Back in August of last year I was contacted out of the blue by a man I had never met. He said he was the program chairman for the noon Kiwanis Club in town and that he’d been following my ideas in the local newspaper. How would I like to come and speak?
I called him back and arranged to take the afternoon off work so I could drive back from the office and speak to the group. The date was set.
Then he called me a week before the speech and said, “In my 39 years of doing this I have never had to call and un-invite anyone, but I would like to ask you not to come next Tuesday.” He went on to explain that a couple of members, on hearing that I was going to speak, went to the President and demanded that I be removed from the program.
He said those members work for groups that survive on outside funding and they did not want to be labeled the “white racists club” for allowing me to speak.
He went on to say that their concerns were unfounded in his mind. He told me there had been lots of unusual speakers over the years, like Rob Sherman (the atheist), a practicing Hare Krishna, a member of the Arab League, a sex therapist for pets, and an engineer from the sanitary district who gave a presentation on how they treat excrement.
So, that’s how I got banned from making a presentation to the Kiwanis.
As an epilogue, that same man called me a few weeks later and wondered if I would speak in a debate format with a Latino activist. I told him no.

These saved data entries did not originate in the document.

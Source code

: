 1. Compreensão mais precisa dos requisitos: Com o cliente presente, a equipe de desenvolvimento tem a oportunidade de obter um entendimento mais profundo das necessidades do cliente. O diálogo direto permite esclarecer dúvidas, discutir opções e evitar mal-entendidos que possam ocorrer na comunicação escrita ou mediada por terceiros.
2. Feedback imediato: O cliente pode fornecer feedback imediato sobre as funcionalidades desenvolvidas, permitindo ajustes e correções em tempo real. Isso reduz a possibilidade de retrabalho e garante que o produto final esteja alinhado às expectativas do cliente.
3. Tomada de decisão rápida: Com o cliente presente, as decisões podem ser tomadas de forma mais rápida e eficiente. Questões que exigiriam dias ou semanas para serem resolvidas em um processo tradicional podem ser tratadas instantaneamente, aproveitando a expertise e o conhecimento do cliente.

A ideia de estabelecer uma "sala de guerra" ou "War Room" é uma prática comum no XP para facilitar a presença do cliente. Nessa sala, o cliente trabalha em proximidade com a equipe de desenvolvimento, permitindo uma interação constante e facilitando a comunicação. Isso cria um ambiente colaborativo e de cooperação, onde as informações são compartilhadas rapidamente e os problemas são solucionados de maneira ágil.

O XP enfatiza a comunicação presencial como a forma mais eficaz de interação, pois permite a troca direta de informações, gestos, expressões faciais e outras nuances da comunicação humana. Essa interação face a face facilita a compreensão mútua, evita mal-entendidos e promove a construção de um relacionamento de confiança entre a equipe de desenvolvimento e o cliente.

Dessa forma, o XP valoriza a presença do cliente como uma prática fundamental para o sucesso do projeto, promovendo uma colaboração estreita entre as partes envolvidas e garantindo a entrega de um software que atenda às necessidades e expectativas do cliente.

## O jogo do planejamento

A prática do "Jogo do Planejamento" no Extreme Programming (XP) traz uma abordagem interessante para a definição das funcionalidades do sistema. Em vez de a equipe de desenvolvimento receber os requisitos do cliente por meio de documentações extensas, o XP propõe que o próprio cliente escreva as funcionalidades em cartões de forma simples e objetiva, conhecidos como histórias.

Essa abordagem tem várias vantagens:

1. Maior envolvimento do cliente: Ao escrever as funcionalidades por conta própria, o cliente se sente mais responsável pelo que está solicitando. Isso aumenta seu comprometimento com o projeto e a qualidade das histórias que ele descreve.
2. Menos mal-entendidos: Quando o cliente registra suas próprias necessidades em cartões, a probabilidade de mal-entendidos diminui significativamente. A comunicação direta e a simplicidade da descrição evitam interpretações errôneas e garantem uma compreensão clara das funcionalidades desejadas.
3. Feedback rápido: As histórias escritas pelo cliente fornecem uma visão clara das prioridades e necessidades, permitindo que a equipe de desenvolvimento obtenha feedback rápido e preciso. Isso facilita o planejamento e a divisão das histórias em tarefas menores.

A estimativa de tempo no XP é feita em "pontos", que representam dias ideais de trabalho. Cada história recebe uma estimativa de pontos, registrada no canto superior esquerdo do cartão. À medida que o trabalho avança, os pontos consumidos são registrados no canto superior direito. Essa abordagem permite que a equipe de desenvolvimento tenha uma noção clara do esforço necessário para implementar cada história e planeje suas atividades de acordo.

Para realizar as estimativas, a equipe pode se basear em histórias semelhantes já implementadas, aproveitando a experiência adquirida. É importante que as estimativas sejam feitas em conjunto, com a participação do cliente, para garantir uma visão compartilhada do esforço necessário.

The leadership had changed in the Kiwanis Club and I finally did give a presentation, on Election Day. And there was no protest. I knew who my antagonists were from their questions, but they did not represent the feelings of the group as a whole.
It seems that these clubs are becoming less and less the merchants and professionals in the community and more of the “United Way” types, working for social service agencies. Has anyone else noticed that?